The spotlight was shining down on me, the heat from its powerful rays warming my body. Everyone was applauding—Sergeant, Dad, Sid, my classmates and teachers. Gavin was standing in the front row. As I took a final bow, he tossed me a bouquet of roses.
“Look, your leading man has arrived!” Jazzy said, nudging me with a sharp elbow.
If I could go out with one guy in the whole school, in the whole world, it would be Gavin Baldwin. He’s made my heart throb out of my chest for years. His wild jet-black hair begs to be touched. He has dreamy deep baby-blue eyes and a smile that ignites fire in my soul. He wears a gold thumb ring and dresses in traditional hipster black. Coolness oozes from his skin.

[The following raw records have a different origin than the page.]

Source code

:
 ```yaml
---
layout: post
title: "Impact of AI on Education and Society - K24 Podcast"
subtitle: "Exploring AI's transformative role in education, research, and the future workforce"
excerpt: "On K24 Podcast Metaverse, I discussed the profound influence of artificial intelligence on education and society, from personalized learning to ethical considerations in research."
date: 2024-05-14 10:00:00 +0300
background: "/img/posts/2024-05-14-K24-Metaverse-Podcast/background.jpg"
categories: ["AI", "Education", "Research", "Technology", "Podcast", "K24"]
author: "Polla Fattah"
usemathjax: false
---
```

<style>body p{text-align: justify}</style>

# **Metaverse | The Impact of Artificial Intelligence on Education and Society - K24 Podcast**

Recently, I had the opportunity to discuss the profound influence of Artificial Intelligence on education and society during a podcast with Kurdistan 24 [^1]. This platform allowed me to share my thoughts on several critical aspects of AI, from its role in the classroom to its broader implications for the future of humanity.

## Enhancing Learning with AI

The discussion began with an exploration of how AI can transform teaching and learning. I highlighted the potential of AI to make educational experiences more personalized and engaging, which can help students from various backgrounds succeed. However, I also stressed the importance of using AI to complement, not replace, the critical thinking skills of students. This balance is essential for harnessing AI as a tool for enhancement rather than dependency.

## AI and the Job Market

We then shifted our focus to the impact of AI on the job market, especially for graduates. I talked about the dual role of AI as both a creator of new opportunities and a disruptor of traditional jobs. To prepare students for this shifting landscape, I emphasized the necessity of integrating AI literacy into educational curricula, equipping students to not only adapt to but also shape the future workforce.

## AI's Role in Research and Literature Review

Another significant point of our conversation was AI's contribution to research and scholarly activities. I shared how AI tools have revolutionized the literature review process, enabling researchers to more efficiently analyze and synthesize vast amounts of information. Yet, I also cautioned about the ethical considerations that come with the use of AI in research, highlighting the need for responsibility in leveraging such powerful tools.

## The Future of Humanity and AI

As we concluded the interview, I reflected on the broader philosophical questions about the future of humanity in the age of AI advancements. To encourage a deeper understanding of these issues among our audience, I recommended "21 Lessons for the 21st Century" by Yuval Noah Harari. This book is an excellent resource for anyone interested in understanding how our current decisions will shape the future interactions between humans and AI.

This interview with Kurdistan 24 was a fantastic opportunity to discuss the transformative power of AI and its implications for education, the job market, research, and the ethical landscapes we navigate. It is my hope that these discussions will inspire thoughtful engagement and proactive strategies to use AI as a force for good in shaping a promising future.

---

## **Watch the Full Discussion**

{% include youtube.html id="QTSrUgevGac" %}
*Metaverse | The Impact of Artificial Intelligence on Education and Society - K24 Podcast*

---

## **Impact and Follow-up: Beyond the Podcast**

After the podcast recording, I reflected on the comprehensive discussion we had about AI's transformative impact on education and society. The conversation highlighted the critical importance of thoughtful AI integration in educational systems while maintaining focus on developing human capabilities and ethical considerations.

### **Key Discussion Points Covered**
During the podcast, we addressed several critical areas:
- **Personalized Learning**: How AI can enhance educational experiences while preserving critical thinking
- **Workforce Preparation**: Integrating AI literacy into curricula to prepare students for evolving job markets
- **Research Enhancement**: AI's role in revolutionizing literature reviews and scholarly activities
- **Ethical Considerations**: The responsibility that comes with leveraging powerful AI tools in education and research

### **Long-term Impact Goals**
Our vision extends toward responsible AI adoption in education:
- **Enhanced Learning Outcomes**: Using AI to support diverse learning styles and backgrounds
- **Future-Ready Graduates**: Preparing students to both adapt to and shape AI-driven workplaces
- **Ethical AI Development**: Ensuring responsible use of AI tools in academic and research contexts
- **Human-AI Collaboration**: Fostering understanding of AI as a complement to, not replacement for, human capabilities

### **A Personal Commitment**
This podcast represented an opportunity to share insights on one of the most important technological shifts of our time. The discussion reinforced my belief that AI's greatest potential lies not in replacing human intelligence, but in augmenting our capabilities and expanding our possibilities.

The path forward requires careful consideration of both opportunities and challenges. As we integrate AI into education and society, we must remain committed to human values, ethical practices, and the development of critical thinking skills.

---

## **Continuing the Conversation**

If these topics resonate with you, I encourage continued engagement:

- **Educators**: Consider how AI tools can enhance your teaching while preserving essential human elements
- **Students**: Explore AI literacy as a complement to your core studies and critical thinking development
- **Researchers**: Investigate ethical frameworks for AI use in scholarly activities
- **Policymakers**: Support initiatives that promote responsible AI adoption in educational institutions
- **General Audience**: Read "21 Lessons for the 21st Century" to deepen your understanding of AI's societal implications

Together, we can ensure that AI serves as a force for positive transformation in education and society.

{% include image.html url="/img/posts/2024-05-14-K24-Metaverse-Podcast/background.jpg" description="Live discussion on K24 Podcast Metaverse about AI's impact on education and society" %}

At 10:55 A.M. Monday, Wednesday, and Friday, he slithered in sexiness as he walked to American History class. My favorite time of the day, the time when I could pass his groovy self in the corridor on my way to Algebra 2. And if I was lucky, I could gently brush up against him.
The wonderful thing about Gavin, and why I loved him more than a front-row seat to Chris Rock, was that he did something the other coolheads didn’t do when they glanced in my direction—he smiled. This miracle had happened seven times. The first time occurred when he was parking his blue Volvo and Jazzy pulled in next to him. He smiled at me three times when we passed in the hallway at 10:55, twice as we waited in line for turkey and gravy in the cafeteria, and once when I was on my way to the bathroom and he was waiting for the water fountain. Gavin’s deep blue, dreamy eyes pierced straight through me and his soft lips glowed like a marquee that read: KISS ME! For those seven moments we connected.
&
nbsp; But today Gavin walked by me without making eye contact. Suddenly a female skeleton with hair caught up with him and the giggling couple plopped down in the fifth row. Gavin snuggled close to his anorexic supermodel girlfriend—his tragic flaw. Spiral binders and a hard wooden armrest were the only barriers between them.

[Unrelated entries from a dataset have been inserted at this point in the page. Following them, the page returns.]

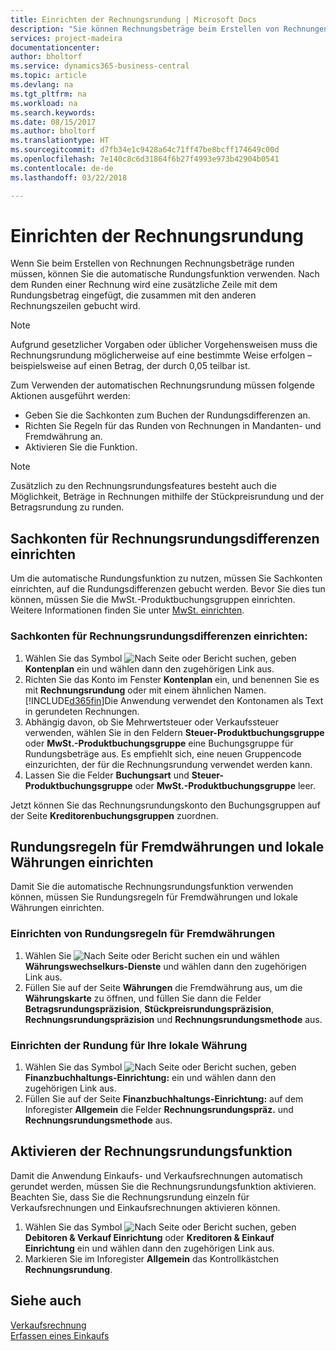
```yaml
---
title: Einrichten der Rechnungsrundung | Microsoft Docs
description: "Sie können Rechnungsbeträge beim Erstellen von Rechnungen runden. Darüber hinaus muss die Rechnungsrundung möglicherweise aufgrund lokaler Vorgaben oder üblicher Vorgehensweisenauf eine bestimmte Weise erfolgen – beispielsweise auf einen Betrag, der durch 0,05 teilbar ist."
services: project-madeira
documentationcenter: 
author: bholtorf
ms.service: dynamics365-business-central
ms.topic: article
ms.devlang: na
ms.tgt_pltfrm: na
ms.workload: na
ms.search.keywords: 
ms.date: 08/15/2017
ms.author: bholtorf
ms.translationtype: HT
ms.sourcegitcommit: d7fb34e1c9428a64c71ff47be8bcff174649c00d
ms.openlocfilehash: 7e140c8c6d31864f6b27f4993e973b42904b0541
ms.contentlocale: de-de
ms.lasthandoff: 03/22/2018

---
```

# <a name="set-up-invoice-rounding"></a>Einrichten der Rechnungsrundung
Wenn Sie beim Erstellen von Rechnungen Rechnungsbeträge runden müssen, können Sie die automatische Rundungsfunktion verwenden. Nach dem Runden einer Rechnung wird eine zusätzliche Zeile mit dem Rundungsbetrag eingefügt, die zusammen mit den anderen Rechnungszeilen gebucht wird.

> [!NOTE]  
>  Aufgrund gesetzlicher Vorgaben oder üblicher Vorgehensweisen muss die Rechnungsrundung möglicherweise auf eine bestimmte Weise erfolgen – beispielsweise auf einen Betrag, der durch 0,05 teilbar ist.  
  
Zum Verwenden der automatischen Rechnungsrundung müssen folgende Aktionen ausgeführt werden:  
  
* Geben Sie die Sachkonten zum Buchen der Rundungsdifferenzen an.  
* Richten Sie Regeln für das Runden von Rechnungen in Mandanten- und Fremdwährung an.  
* Aktivieren Sie die Funktion.  
  
> [!NOTE]  
>  Zusätzlich zu den Rechnungsrundungsfeatures besteht auch die Möglichkeit, Beträge in Rechnungen mithilfe der Stückpreisrundung und der Betragsrundung zu runden.  
 
## <a name="set-up-general-ledger-accounts-for-invoice-rounding-differences"></a>Sachkonten für Rechnungsrundungsdifferenzen einrichten
Um die automatische Rundungsfunktion zu nutzen, müssen Sie Sachkonten einrichten, auf die Rundungsdifferenzen gebucht werden. Bevor Sie dies tun können, müssen Sie die MwSt.-Produktbuchungsgruppen einrichten. Weitere Informationen finden Sie unter [MwSt. einrichten](finance-setup-vat.md).  
  
### <a name="to-set-up-general-ledger-accounts-for-invoice-rounding-differences"></a>Sachkonten für Rechnungsrundungsdifferenzen einrichten:  
1. Wählen Sie das Symbol ![Nach Seite oder Bericht suchen](media/ui-search/search_small.png "Symbol Nach Seite oder Bericht suchen"), geben **Kontenplan** ein und wählen dann den zugehörigen Link aus.  
2. Richten Sie das Konto im Fenster **Kontenplan** ein, und benennen Sie es mit **Rechnungsrundung** oder mit einem ähnlichen Namen. [!INCLUDE[d365fin](includes/d365fin_md.md)]Die Anwendung verwendet den Kontonamen als Text in gerundeten Rechnungen.  
3. Abhängig davon, ob Sie Mehrwertsteuer oder Verkaufssteuer verwenden, wählen Sie in den Feldern **Steuer-Produktbuchungsgruppe** oder **MwSt.-Produktbuchungsgruppe** eine Buchungsgruppe für Rundungsbeträge aus. Es empfiehlt sich, eine neuen Gruppencode einzurichten, der für die Rechnungsrundung verwendet werden kann.
4. Lassen Sie die Felder **Buchungsart** und **Steuer-Produktbuchungsgruppe** oder **MwSt.-Produktbuchungsgruppe** leer. <!-- Why do we say to leave these blank, when there are a lot of other fields we also leave blank but don't mention? -->  
  
Jetzt können Sie das Rechnungsrundungskonto den Buchungsgruppen auf der Seite **Kreditorenbuchungsgruppen** zuordnen.  <!-- Why only the vendor posting groups? -->

## <a name="set-up-rounding-for-foreign-and-local-currencies"></a>Rundungsregeln für Fremdwährungen und lokale Währungen einrichten
Damit Sie die automatische Rechnungsrundungsfunktion verwenden können, müssen Sie Rundungsregeln für Fremdwährungen und lokale Währungen einrichten.

### <a name="to-set-up-rounding-for-foreign-currencies"></a>Einrichten von Rundungsregeln für Fremdwährungen  
1. Wählen Sie ![Nach Seite oder Bericht suchen](media/ui-search/search_small.png "Nach Seite oder Bericht suchen") ein und wählen **Währungswechselkurs-Dienste** und wählen dann den zugehörigen Link aus.  
2. Füllen Sie auf der Seite **Währungen** die Fremdwährung aus, um die **Währungskarte** zu öffnen, und füllen Sie dann die Felder **Betragsrundungspräzision**, **Stückpreisrundungspräzision**, **Rechnungsrundungspräzision** und **Rechnungsrundungsmethode** aus.
  
### <a name="to-set-up-rounding-for-your-local-currency"></a>Einrichten der Rundung für Ihre lokale Währung
1. Wählen Sie das Symbol ![Nach Seite oder Bericht suchen](media/ui-search/search_small.png "Symbol Nach Seite oder Bericht suchen"), geben **Finanzbuchhaltungs-Einrichtung:** ein und wählen dann den zugehörigen Link aus.  
2. Füllen Sie auf der Seite **Finanzbuchhaltungs-Einrichtung:** auf dem Inforegister **Allgemein** die Felder **Rechnungsrundungspräz.** und **Rechnungsrundungsmethode** aus.  

## <a name="activate-the-invoice-rounding-function"></a>Aktivieren der Rechnungsrundungsfunktion  
Damit die Anwendung Einkaufs- und Verkaufsrechnungen automatisch gerundet werden, müssen Sie die Rechnungsrundungsfunktion aktivieren. Beachten Sie, dass Sie die Rechnungsrundung einzeln für Verkaufsrechnungen und Einkaufsrechnungen aktivieren können.

1. Wählen Sie das Symbol ![Nach Seite oder Bericht suchen](media/ui-search/search_small.png "Symbol Nach Seite oder Bericht suchen"), geben **Debitoren & Verkauf Einrichtung** oder **Kreditoren & Einkauf Einrichtung** ein und wählen dann den zugehörigen Link aus.  
2. Markieren Sie im Inforegister **Allgemein** das Kontrollkästchen **Rechnungsrundung**.  
  
## <a name="see-also"></a>Siehe auch  
[Verkaufsrechnung](sales-how-invoice-sales.md)  
[Erfassen eines Einkaufs](purchasing-how-record-purchases.md)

“If he only knew his true love was over here, sitting next to me,” Jazzy said supportively, “he’d give Stinkface Travers das boot!”
“I can’t compete with her. She’s magazine glam and spends all her time getting waxed! She was left back in kindergarten, which means she has an extra year’s growth in the boob department.”
“Get out!” Jazzy laughed.
“She’s so big,” I teased, “her bra should be on display at Ripley’s Believe It or Not Museum!”
Jazzy laughed again. “No, she’s just got a daddy who’s a plastic surgeon,” she comforted me.
“Her body’s so perfect, she got an A in Anatomy—without taking the class,” I continued, on a roll.
Jazzy and I giggled. “Quiet down over there,” Mr. Barker scolded.
I wouldn’t have been able to survive this kind of trauma without a true-blue friend like Jazlyn Peters.
LOVE AND LAUGHTER
Before that first smile from Gavin in the school parking lot, I’d had a comical series of “drive-thru” relationships with the opposite sex. The first was Mickey Collins in preschool. I, the patient, was lying on my back on the floor in my red Healthtex dress, and Mickey, the doctor, was kneeling over me with a long wooden spoon. Fortunately Miss Burke discovered us before any diagnosis was made.